++++ RECORDS FOR THE TASK

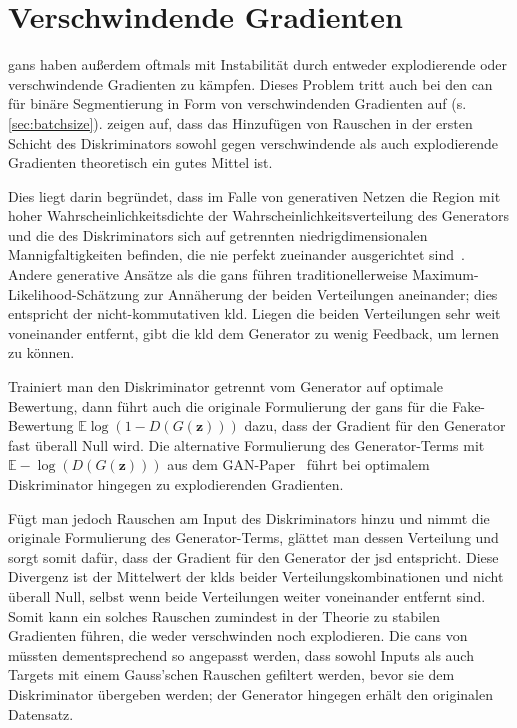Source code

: \section{Verschwindende Gradienten}

\glspl{gan} haben außerdem oftmals mit Instabilität durch entweder explodierende oder verschwindende Gradienten zu kämpfen.
Dieses Problem tritt auch bei den \gls{can} für binäre Segmentierung in Form von verschwindenden Gradienten auf (s. \autoref{sec:batchsize}).
\citeauthor{Arjovsky.2017} zeigen auf, dass das Hinzufügen von Rauschen in der ersten Schicht des Diskriminators sowohl gegen verschwindende als auch explodierende Gradienten theoretisch ein gutes Mittel ist.

Dies liegt darin begründet, dass im Falle von generativen Netzen die Region mit hoher Wahrscheinlichkeitsdichte der Wahrscheinlichkeitsverteilung des Generators und die des Diskriminators sich auf getrennten niedrigdimensionalen Mannigfaltigkeiten befinden, die nie perfekt zueinander ausgerichtet sind~\cite{Arjovsky.2017}.
Andere generative Ansätze als die \glspl{gan} führen traditionellerweise Maximum-Likelihood-Schätzung zur Annäherung der beiden Verteilungen aneinander; dies entspricht der nicht-kommutativen \gls{kld}.
Liegen die beiden Verteilungen sehr weit voneinander entfernt, gibt die \gls{kld} dem Generator zu wenig Feedback, um lernen zu können.

Trainiert man den Diskriminator getrennt vom Generator auf optimale Bewertung, dann führt auch die originale Formulierung der \glspl{gan} für die Fake-Bewertung $ \mathbb{E}\log(1 - D(G(\mathbf{z}))) $ dazu, dass der Gradient für den Generator fast überall Null wird.
Die alternative Formulierung des Generator-Terms mit $ \mathbb{E}-\log(D(G(\mathbf{z}))) $ aus dem GAN-Paper~\cite{Goodfellow.2014} führt bei optimalem Diskriminator hingegen zu explodierenden Gradienten.

Fügt man jedoch Rauschen am Input des Diskriminators hinzu und nimmt die originale Formulierung des Generator-Terms, glättet man dessen Verteilung und sorgt somit dafür, dass der Gradient für den Generator der \gls{jsd} entspricht.
Diese Divergenz ist der Mittelwert der \glspl{kld} beider Verteilungskombinationen und nicht überall Null, selbst wenn beide Verteilungen weiter voneinander entfernt sind.
Somit kann ein solches Rauschen zumindest in der Theorie zu stabilen Gradienten führen, die weder verschwinden noch explodieren.
Die \glspl{can} von \citeauthor{Isola.2017} müssten dementsprechend so angepasst werden, dass sowohl Inputs als auch Targets mit einem Gauss'schen Rauschen gefiltert werden, bevor sie dem Diskriminator übergeben werden; der Generator hingegen erhält den originalen Datensatz.

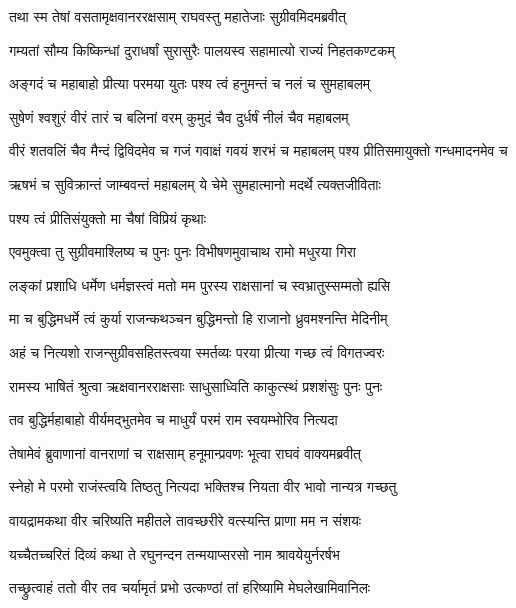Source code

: 
\twolineshloka
{तथा स्म तेषां वसतामृक्षवानररक्षसाम्}
{राघवस्तु महातेजाः सुग्रीवमिदमब्रवीत्} %

\twolineshloka
{गम्यतां सौम्य किष्किन्धां दुराधर्षां सुरासुरैः}
{पालयस्व सहामात्यो राज्यं निहतकण्टकम्} %

\twolineshloka
{अङ्गदं च महाबाहो प्रीत्या परमया युतः}
{पश्य त्वं हनुमन्तं च नलं च सुमहाबलम्} %

\twolineshloka
{सुषेणं श्वशुरं वीरं तारं च बलिनां वरम्}
{कुमुदं चैव दुर्धर्षं नीलं चैव महाबलम्} %

\threelineshloka
{वीरं शतवलिं चैव मैन्दं द्विविदमेव च}
{गजं गवाक्षं गवयं शरभं च महाबलम्}
{पश्य प्रीतिसमायुक्तो गन्धमादनमेव च} %

\twolineshloka
{ऋषभं च सुविक्रान्तं जाम्बवन्तं महाबलम्}
{ये चेमे सुमहात्मानो मदर्थे त्यक्तजीविताः} %

\onelineshloka
{पश्य त्वं प्रीतिसंयुक्तो मा चैषां विप्रियं कृथाः} %

\twolineshloka
{एवमुक्त्वा तु सुग्रीवमाश्लिष्य च पुनः पुनः}
{विभीषणमुवाचाथ रामो मधुरया गिरा} %

\twolineshloka
{लङ्कां प्रशाधि धर्मेण धर्मज्ञस्त्वं मतो मम}
{पुरस्य राक्षसानां च स्वभ्रातुस्सम्मतो ह्यसि} %

\twolineshloka
{मा च बुद्धिमधर्मे त्वं कुर्या राजन्कथञ्चन}
{बुद्धिमन्तो हि राजानो ध्रुवमश्नन्ति मेदिनीम्} %

\twolineshloka
{अहं च नित्यशो राजन्सुग्रीवसहितस्त्वया}
{स्मर्तव्यः परया प्रीत्या गच्छ त्वं विगतज्वरः} %

\twolineshloka
{रामस्य भाषितं श्रुत्वा ऋक्षवानरराक्षसाः}
{साधुसाध्विति काकुत्स्थं प्रशशंसुः पुनः पुनः} %

\twolineshloka
{तव बुद्धिर्महाबाहो वीर्यमद्भुतमेव च}
{माधुर्यं परमं राम स्वयम्भोरिव नित्यदा} %

\twolineshloka
{तेषामेवं ब्रुवाणानां वानराणां च राक्षसाम्}
{हनूमान्प्रवणः भूत्वा राघवं वाक्यमब्रवीत्} %

\twolineshloka
{स्नेहो मे परमो राजंस्त्वयि तिष्ठतु नित्यदा}
{भक्तिश्च नियता वीर भावो नान्यत्र गच्छतु} %

\twolineshloka
{वायद्रामकथा वीर चरिष्यति महीतले}
{तावच्छरीरे वत्स्यन्ति प्राणा मम न संशयः} %

\twolineshloka
{यच्चैतच्चरितं दिव्यं कथा ते रघुनन्दन}
{तन्मयाप्सरसो नाम श्रावयेयुर्नरर्षभ} %

\twolineshloka
{तच्छ्रुत्वाहं ततो वीर तव चर्यामृतं प्रभो}
{उत्कण्ठां तां हरिष्यामि मेघलेखामिवानिलः} %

++++++++

Return exactly the lines from the line holding "च महाबाहो प्रीत्या" to the last line of the data, with both of those lines included and nothing added.

» **REPLY**
{अङ्गदं च महाबाहो प्रीत्या परमया युतः}
{पश्य त्वं हनुमन्तं च नलं च सुमहाबलम्} %

\twolineshloka
{सुषेणं श्वशुरं वीरं तारं च बलिनां वरम्}
{कुमुदं चैव दुर्धर्षं नीलं चैव महाबलम्} %

\threelineshloka
{वीरं शतवलिं चैव मैन्दं द्विविदमेव च}
{गजं गवाक्षं गवयं शरभं च महाबलम्}
{पश्य प्रीतिसमायुक्तो गन्धमादनमेव च} %

\twolineshloka
{ऋषभं च सुविक्रान्तं जाम्बवन्तं महाबलम्}
{ये चेमे सुमहात्मानो मदर्थे त्यक्तजीविताः} %

\onelineshloka
{पश्य त्वं प्रीतिसंयुक्तो मा चैषां विप्रियं कृथाः} %

\twolineshloka
{एवमुक्त्वा तु सुग्रीवमाश्लिष्य च पुनः पुनः}
{विभीषणमुवाचाथ रामो मधुरया गिरा} %

\twolineshloka
{लङ्कां प्रशाधि धर्मेण धर्मज्ञस्त्वं मतो मम}
{पुरस्य राक्षसानां च स्वभ्रातुस्सम्मतो ह्यसि} %

\twolineshloka
{मा च बुद्धिमधर्मे त्वं कुर्या राजन्कथञ्चन}
{बुद्धिमन्तो हि राजानो ध्रुवमश्नन्ति मेदिनीम्} %

\twolineshloka
{अहं च नित्यशो राजन्सुग्रीवसहितस्त्वया}
{स्मर्तव्यः परया प्रीत्या गच्छ त्वं विगतज्वरः} %

\twolineshloka
{रामस्य भाषितं श्रुत्वा ऋक्षवानरराक्षसाः}
{साधुसाध्विति काकुत्स्थं प्रशशंसुः पुनः पुनः} %

\twolineshloka
{तव बुद्धिर्महाबाहो वीर्यमद्भुतमेव च}
{माधुर्यं परमं राम स्वयम्भोरिव नित्यदा} %

\twolineshloka
{तेषामेवं ब्रुवाणानां वानराणां च राक्षसाम्}
{हनूमान्प्रवणः भूत्वा राघवं वाक्यमब्रवीत्} %

\twolineshloka
{स्नेहो मे परमो राजंस्त्वयि तिष्ठतु नित्यदा}
{भक्तिश्च नियता वीर भावो नान्यत्र गच्छतु} %

\twolineshloka
{वायद्रामकथा वीर चरिष्यति महीतले}
{तावच्छरीरे वत्स्यन्ति प्राणा मम न संशयः} %

\twolineshloka
{यच्चैतच्चरितं दिव्यं कथा ते रघुनन्दन}
{तन्मयाप्सरसो नाम श्रावयेयुर्नरर्षभ} %

\twolineshloka
{तच्छ्रुत्वाहं ततो वीर तव चर्यामृतं प्रभो}
{उत्कण्ठां तां हरिष्यामि मेघलेखामिवानिलः} %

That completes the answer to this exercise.